First about the don't judge the GSD part, I am by no means saying GSD can't excel from what i have seen they are EXCELLENT and i realise that im by no means saying a GSD is not one heck of a dog, Im just stating that i believe a Malinois might be right for me as much or more so! I'm still willing to get a shepherd if i come across one thats a good Working line dog (Probably European) one of the main reasons i mentioned Malinois is because any one can have a shepherd as long as they get a good amount of exercise and trainning, But a Malinois i don't know if i will have the energy i have in 20-30 years from now , Try now when i can offer the most, right? I would love to have a Malinois seeing as im in my early 20's and then my very next dog will be a working GSD and after a long time with both i will decide which is the better dog for me. Please do not say i'm judging the breed.

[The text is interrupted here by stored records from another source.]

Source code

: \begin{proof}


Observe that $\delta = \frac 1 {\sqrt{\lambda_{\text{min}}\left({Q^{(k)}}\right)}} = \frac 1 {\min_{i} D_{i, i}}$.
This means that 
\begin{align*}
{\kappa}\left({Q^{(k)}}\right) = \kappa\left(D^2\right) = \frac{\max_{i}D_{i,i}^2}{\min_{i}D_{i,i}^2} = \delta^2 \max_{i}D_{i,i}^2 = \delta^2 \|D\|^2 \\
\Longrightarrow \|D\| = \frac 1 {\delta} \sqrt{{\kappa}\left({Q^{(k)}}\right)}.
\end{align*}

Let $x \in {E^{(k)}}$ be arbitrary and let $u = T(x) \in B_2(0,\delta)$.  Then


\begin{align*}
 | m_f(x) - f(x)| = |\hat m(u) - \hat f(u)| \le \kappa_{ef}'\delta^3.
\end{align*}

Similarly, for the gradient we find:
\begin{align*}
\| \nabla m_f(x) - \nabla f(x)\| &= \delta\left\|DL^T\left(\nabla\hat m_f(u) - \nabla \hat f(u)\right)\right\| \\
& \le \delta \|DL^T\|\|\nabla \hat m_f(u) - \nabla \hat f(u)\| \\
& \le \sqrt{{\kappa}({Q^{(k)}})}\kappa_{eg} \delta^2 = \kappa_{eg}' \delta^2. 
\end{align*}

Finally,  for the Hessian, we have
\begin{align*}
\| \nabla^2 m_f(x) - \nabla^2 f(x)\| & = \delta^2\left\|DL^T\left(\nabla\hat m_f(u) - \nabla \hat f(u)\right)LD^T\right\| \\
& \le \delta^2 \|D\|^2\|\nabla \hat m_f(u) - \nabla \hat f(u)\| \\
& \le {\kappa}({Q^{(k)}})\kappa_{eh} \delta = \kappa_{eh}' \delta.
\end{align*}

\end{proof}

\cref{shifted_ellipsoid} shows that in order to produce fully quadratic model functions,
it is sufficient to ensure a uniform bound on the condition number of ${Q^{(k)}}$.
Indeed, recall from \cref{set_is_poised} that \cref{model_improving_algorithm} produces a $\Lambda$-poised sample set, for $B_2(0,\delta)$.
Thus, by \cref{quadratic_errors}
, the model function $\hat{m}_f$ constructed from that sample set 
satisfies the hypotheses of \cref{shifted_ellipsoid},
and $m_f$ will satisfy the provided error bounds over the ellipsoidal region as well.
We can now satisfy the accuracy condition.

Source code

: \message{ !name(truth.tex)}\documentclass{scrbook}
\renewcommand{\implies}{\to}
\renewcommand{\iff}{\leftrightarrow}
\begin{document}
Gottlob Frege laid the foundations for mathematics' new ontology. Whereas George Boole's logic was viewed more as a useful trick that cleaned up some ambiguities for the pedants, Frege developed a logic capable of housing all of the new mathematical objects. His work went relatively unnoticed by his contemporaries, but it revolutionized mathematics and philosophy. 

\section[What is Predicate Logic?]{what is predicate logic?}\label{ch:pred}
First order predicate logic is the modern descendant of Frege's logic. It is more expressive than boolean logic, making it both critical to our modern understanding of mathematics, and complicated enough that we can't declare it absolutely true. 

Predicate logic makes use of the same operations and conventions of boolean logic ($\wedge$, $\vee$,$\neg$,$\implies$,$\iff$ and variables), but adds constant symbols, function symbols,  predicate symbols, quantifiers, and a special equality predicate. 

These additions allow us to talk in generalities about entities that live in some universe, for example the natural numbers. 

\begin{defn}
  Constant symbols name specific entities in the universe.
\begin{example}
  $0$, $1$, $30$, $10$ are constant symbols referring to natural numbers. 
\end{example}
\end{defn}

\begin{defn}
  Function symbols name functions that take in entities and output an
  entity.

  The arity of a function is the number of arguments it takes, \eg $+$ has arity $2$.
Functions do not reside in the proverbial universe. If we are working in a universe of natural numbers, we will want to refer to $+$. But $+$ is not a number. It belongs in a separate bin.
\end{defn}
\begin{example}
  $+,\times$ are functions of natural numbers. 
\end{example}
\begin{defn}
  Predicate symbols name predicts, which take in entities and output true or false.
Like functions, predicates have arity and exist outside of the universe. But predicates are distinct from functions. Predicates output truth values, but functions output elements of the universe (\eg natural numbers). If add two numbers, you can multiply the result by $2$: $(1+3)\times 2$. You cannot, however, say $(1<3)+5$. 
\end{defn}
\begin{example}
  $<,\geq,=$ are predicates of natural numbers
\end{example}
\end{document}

I don't believe that to be true.


----------



## Skye~

wildo said:


> The more Mals I see (and of course owning one [potentially a mix]) the more I absolutely love them. They are more compact, more agile, higher drive, more compliant, require less corrections, etc, etc. Yes- those are over generalizations, but they are my observations having met a few. I can't say I've met as many Mals as perhaps Packen has since IPO folks probably see a lot of them. Still, I'm rather sold on the breed over a GSD.
> 
> That said- you definitely need to go MEET a bunch of them before really committing. I have two friends who are both dog trainers and dog entertainers for a living. They both have Mals. Their dogs are part of a "3 shows per day, 7 days a week" dog exhibition. After the shows they often go for a hike between 3 and 10 miles, as well as swimming, training, disc work, ball play, etc. They are probably the most active people (and dogs) I have EVER met. And with all of that, one of the Mals has to sleep in the garage because she still has so much energy that she won't settle. Don't get me wrong- she's an AMAZING dog and would give you every ounce of energy she has. But think twice if you're thinking that just being in an all-day training class is enough to tire them out.
> 
> It would be plenty to tire out my mali boy though...
> 
> Mals rock my world. Would I consider getting a purebred one from a breeder in the future? Without question... But I'd be VERY thorough in choosing a breeder.
> 
> [EDIT]- I would also add that every Mal I've met has been worked and titled in multiple dogs sports. While I disagree completely that they "don't make good pets" I totally agree that they MUST be worked. I can tell that my lifestyle is borderline NOT active enough for a Mal. My little guy has a lot of energy and I can always tell when he needs more work; he'll start a bit of tail chasing. Luckily I know enough to know that that's frustration and boredom; I don't allow the behavior. I immediately get off my ass and work him. They do need a good amount of stimulation! All of the Mals I've met have been flyball, disc dog, and agility dogs.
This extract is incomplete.